■ **What the task requires**: Go through the records, and copy each line in which the string "public" is present.

■ **Working data**:
————

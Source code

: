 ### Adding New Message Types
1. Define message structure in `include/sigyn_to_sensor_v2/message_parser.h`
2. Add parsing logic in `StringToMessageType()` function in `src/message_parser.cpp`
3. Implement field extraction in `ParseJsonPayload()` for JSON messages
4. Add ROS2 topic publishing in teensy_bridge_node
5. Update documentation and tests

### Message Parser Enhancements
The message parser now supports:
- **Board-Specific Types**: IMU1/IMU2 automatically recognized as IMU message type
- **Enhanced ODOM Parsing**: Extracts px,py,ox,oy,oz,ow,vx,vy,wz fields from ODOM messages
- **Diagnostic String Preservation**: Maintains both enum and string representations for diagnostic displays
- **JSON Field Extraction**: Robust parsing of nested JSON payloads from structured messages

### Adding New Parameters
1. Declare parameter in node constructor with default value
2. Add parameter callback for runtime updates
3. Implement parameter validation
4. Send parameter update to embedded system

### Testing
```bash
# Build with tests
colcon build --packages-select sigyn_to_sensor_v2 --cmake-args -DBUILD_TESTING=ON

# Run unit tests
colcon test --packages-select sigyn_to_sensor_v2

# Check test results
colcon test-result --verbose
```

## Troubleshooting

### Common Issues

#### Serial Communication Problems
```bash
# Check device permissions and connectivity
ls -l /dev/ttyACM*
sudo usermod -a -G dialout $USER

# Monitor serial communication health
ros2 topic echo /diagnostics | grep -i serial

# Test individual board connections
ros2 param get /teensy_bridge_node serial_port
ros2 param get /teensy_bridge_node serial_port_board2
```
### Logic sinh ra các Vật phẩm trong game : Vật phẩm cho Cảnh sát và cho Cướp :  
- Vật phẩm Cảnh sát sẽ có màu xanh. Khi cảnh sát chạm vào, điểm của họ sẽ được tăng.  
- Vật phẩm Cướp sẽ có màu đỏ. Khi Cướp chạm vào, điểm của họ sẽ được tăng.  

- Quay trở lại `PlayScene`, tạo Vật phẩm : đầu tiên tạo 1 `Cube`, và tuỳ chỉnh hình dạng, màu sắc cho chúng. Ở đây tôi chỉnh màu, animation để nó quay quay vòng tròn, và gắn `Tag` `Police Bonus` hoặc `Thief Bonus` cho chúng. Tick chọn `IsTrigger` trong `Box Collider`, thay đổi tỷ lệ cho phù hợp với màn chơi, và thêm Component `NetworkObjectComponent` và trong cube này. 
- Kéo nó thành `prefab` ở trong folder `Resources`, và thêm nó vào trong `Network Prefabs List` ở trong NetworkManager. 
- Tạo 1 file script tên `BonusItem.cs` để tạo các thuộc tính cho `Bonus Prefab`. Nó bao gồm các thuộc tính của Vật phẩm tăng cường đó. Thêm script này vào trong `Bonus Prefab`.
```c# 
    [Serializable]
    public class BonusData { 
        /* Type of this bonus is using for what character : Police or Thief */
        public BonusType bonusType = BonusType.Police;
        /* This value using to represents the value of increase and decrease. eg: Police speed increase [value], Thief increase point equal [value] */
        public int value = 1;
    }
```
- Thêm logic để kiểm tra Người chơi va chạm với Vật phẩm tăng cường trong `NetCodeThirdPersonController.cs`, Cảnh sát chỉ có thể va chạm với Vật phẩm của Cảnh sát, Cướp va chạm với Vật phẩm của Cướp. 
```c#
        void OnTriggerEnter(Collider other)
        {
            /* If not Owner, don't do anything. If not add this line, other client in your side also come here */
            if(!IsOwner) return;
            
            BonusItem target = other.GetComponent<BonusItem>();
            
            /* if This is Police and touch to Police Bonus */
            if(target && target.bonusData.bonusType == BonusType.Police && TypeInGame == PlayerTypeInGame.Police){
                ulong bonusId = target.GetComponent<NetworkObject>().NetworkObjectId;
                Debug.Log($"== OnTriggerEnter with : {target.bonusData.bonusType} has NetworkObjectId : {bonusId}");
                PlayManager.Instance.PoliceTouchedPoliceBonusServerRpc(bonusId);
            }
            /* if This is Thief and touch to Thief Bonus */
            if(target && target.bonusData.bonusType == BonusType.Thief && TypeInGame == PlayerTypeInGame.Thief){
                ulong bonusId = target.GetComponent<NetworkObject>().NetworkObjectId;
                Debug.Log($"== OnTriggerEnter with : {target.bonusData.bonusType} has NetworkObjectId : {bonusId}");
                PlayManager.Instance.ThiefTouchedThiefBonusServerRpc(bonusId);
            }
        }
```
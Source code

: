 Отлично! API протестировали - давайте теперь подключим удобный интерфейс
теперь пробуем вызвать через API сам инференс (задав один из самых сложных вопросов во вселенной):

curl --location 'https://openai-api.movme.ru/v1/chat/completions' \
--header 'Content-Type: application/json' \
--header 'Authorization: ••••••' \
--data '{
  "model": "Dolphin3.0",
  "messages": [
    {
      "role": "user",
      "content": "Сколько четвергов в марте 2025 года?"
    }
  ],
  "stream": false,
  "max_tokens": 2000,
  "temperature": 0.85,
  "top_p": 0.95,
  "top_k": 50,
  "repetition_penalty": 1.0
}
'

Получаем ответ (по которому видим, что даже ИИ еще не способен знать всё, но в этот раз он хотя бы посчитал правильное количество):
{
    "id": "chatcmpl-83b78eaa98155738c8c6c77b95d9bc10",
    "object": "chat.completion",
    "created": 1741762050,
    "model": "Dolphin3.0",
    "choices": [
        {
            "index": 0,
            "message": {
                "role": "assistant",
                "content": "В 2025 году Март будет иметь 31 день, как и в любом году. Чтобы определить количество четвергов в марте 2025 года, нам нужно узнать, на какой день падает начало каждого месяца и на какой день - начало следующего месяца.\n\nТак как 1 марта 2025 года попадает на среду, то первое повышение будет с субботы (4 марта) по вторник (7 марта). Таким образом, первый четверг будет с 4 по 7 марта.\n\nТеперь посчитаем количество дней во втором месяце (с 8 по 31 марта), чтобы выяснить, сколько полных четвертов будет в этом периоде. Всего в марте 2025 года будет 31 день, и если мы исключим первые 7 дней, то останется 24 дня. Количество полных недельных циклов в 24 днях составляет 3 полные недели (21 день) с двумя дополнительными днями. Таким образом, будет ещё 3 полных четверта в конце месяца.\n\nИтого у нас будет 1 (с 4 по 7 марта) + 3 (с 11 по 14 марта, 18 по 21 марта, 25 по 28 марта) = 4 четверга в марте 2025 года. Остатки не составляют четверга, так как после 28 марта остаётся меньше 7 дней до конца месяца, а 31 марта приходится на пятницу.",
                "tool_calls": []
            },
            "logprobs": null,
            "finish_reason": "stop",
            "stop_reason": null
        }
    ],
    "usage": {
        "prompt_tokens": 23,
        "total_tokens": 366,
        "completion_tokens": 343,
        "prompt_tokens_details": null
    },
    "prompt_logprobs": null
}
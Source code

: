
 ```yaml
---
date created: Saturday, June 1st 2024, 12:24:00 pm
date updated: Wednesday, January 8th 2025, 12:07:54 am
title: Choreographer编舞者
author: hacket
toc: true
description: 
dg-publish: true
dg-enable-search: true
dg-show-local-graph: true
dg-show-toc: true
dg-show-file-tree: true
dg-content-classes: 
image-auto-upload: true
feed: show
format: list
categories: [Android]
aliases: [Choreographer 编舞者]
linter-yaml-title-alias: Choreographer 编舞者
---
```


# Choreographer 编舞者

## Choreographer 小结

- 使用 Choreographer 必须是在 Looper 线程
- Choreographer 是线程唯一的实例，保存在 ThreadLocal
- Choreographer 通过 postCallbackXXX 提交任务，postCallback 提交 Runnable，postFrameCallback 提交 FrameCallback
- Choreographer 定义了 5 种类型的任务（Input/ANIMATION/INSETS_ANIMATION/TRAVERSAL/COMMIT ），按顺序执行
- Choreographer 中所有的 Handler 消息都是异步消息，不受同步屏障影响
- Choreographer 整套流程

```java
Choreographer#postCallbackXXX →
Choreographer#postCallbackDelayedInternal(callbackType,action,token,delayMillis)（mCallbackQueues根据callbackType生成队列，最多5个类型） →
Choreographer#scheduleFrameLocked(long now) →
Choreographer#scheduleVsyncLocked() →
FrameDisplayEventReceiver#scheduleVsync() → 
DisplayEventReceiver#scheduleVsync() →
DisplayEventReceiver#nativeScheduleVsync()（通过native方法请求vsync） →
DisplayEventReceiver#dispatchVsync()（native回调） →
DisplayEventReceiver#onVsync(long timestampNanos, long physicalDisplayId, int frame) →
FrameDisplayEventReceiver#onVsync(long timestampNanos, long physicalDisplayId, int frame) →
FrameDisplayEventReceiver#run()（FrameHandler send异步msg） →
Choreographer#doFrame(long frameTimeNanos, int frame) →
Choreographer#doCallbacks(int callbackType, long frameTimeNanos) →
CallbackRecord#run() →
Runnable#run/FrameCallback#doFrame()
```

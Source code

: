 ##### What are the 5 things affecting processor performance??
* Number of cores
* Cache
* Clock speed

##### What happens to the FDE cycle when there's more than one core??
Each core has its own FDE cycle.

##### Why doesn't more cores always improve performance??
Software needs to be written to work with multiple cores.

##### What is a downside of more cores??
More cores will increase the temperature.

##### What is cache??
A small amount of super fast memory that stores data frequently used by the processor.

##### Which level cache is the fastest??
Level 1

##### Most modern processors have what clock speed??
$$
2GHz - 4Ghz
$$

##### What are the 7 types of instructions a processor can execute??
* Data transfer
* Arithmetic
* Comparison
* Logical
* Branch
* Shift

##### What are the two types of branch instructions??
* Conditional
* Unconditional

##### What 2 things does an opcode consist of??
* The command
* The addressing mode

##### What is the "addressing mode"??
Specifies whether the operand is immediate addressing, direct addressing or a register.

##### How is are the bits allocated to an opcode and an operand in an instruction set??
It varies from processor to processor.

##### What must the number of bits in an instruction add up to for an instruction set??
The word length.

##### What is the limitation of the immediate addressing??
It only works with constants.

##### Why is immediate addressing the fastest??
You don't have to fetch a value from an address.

————

■ **Result**:
    public class BonusData { 
        public BonusType bonusType = BonusType.Police;
        public int value = 1;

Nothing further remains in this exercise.